* **Aim of the task**
Below is a block of records; reproduce all of them exactly and leave out any pictures.

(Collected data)

--- START ---

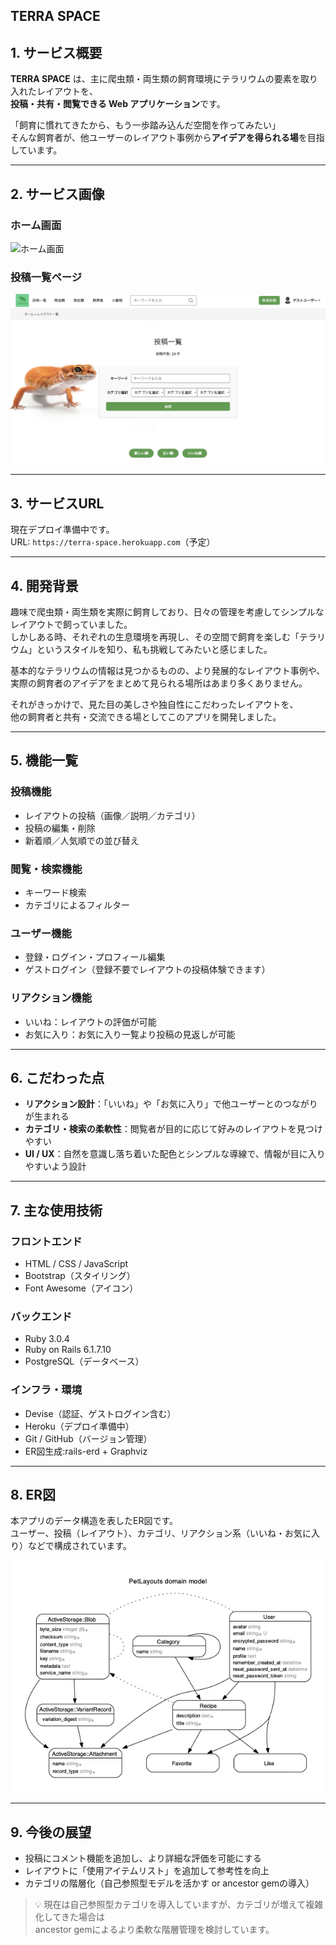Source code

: ## TERRA SPACE

## 1. サービス概要

**TERRA SPACE** は、主に爬虫類・両生類の飼育環境にテラリウムの要素を取り入れたレイアウトを、  
**投稿・共有・閲覧できる Web アプリケーション**です。

「飼育に慣れてきたから、もう一歩踏み込んだ空間を作ってみたい」  
そんな飼育者が、他ユーザーのレイアウト事例から**アイデアを得られる場**を目指しています。

---

## 2. サービス画像

### ホーム画面  

![ホーム画面](./public/images/sample.png)

### 投稿一覧ページ  

![投稿詳細](./public/images/sample2.png)

---

## 3. サービスURL

現在デプロイ準備中です。  
URL: `https://terra-space.herokuapp.com`（予定）

---

## 4. 開発背景

趣味で爬虫類・両生類を実際に飼育しており、日々の管理を考慮してシンプルなレイアウトで飼っていました。  
しかしある時、それぞれの生息環境を再現し、その空間で飼育を楽しむ「テラリウム」というスタイルを知り、私も挑戦してみたいと感じました。

基本的なテラリウムの情報は見つかるものの、より発展的なレイアウト事例や、実際の飼育者のアイデアをまとめて見られる場所はあまり多くありません。

それがきっかけで、見た目の美しさや独自性にこだわったレイアウトを、  
他の飼育者と共有・交流できる場としてこのアプリを開発しました。

---

## 5. 機能一覧

### 投稿機能
- レイアウトの投稿（画像／説明／カテゴリ）
- 投稿の編集・削除
- 新着順／人気順での並び替え

### 閲覧・検索機能
- キーワード検索
- カテゴリによるフィルター

### ユーザー機能
- 登録・ログイン・プロフィール編集
- ゲストログイン（登録不要でレイアウトの投稿体験できます）

### リアクション機能
- いいね：レイアウトの評価が可能
- お気に入り：お気に入り一覧より投稿の見返しが可能

---

## 6. こだわった点

- **リアクション設計**：「いいね」や「お気に入り」で他ユーザーとのつながりが生まれる
- **カテゴリ・検索の柔軟性**：閲覧者が目的に応じて好みのレイアウトを見つけやすい
- **UI / UX**：自然を意識し落ち着いた配色とシンプルな導線で、情報が目に入りやすいよう設計

---

## 7. 主な使用技術

### フロントエンド
- HTML / CSS / JavaScript
- Bootstrap（スタイリング）
- Font Awesome（アイコン）

### バックエンド
- Ruby 3.0.4
- Ruby on Rails 6.1.7.10
- PostgreSQL（データベース）

### インフラ・環境
- Devise（認証、ゲストログイン含む）
- Heroku（デプロイ準備中）
- Git / GitHub（バージョン管理）
- ER図生成:rails-erd + Graphviz

---

## 8. ER図

本アプリのデータ構造を表したER図です。  
ユーザー、投稿（レイアウト）、カテゴリ、リアクション系（いいね・お気に入り）などで構成されています。

![ER図](./public/images/erd.png)

---

## 9. 今後の展望

- 投稿にコメント機能を追加し、より詳細な評価を可能にする
- レイアウトに「使用アイテムリスト」を追加して参考性を向上
- カテゴリの階層化（自己参照型モデルを活かす or ancestor gemの導入）

> 💡 現在は自己参照型カテゴリを導入していますが、カテゴリが増えて複雑化してきた場合は  
> ancestor gemによるより柔軟な階層管理を検討しています。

--- END ---

* **Finished exercise**
Source code

: ## TERRA SPACE

## 1. サービス概要

**TERRA SPACE** は、主に爬虫類・両生類の飼育環境にテラリウムの要素を取り入れたレイアウトを、  
**投稿・共有・閲覧できる Web アプリケーション**です。

「飼育に慣れてきたから、もう一歩踏み込んだ空間を作ってみたい」  
そんな飼育者が、他ユーザーのレイアウト事例から**アイデアを得られる場**を目指しています。

---

## 2. サービス画像

### ホーム画面  

![ホーム画面](./public/images/sample.png)

### 投稿一覧ページ  

![投稿詳細](./public/images/sample2.png)

---

## 3. サービスURL

現在デプロイ準備中です。  
URL: `https://terra-space.herokuapp.com`（予定）

---

## 4. 開発背景

趣味で爬虫類・両生類を実際に飼育しており、日々の管理を考慮してシンプルなレイアウトで飼っていました。  
しかしある時、それぞれの生息環境を再現し、その空間で飼育を楽しむ「テラリウム」というスタイルを知り、私も挑戦してみたいと感じました。

基本的なテラリウムの情報は見つかるものの、より発展的なレイアウト事例や、実際の飼育者のアイデアをまとめて見られる場所はあまり多くありません。

それがきっかけで、見た目の美しさや独自性にこだわったレイアウトを、  
他の飼育者と共有・交流できる場としてこのアプリを開発しました。

---

## 5. 機能一覧

### 投稿機能
- レイアウトの投稿（画像／説明／カテゴリ）
- 投稿の編集・削除
- 新着順／人気順での並び替え

### 閲覧・検索機能
- キーワード検索
- カテゴリによるフィルター

### ユーザー機能
- 登録・ログイン・プロフィール編集
- ゲストログイン（登録不要でレイアウトの投稿体験できます）

### リアクション機能
- いいね：レイアウトの評価が可能
- お気に入り：お気に入り一覧より投稿の見返しが可能

---

## 6. こだわった点

- **リアクション設計**：「いいね」や「お気に入り」で他ユーザーとのつながりが生まれる
- **カテゴリ・検索の柔軟性**：閲覧者が目的に応じて好みのレイアウトを見つけやすい
- **UI / UX**：自然を意識し落ち着いた配色とシンプルな導線で、情報が目に入りやすいよう設計

---

## 7. 主な使用技術

### フロントエンド
- HTML / CSS / JavaScript
- Bootstrap（スタイリング）
- Font Awesome（アイコン）

### バックエンド
- Ruby 3.0.4
- Ruby on Rails 6.1.7.10
- PostgreSQL（データベース）

### インフラ・環境
- Devise（認証、ゲストログイン含む）
- Heroku（デプロイ準備中）
- Git / GitHub（バージョン管理）
- ER図生成:rails-erd + Graphviz

---

## 8. ER図

本アプリのデータ構造を表したER図です。  
ユーザー、投稿（レイアウト）、カテゴリ、リアクション系（いいね・お気に入り）などで構成されています。

![ER図](./public/images/erd.png)

---

## 9. 今後の展望

- 投稿にコメント機能を追加し、より詳細な評価を可能にする
- レイアウトに「使用アイテムリスト」を追加して参考性を向上
- カテゴリの階層化（自己参照型モデルを活かす or ancestor gemの導入）

> 💡 現在は自己参照型カテゴリを導入していますが、カテゴリが増えて複雑化してきた場合は  
> ancestor gemによるより柔軟な階層管理を検討しています。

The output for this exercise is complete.